### INPUT DATA
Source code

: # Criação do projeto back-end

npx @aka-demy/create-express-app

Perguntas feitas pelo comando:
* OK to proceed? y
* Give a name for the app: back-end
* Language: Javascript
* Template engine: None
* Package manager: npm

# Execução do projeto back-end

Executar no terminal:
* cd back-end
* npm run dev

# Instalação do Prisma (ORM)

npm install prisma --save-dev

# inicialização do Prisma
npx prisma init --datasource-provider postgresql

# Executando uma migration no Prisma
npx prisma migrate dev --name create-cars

### EXERCISE
The string "back" appears on how many lines of the records? State the number alone.

### ANSWER SPACE
4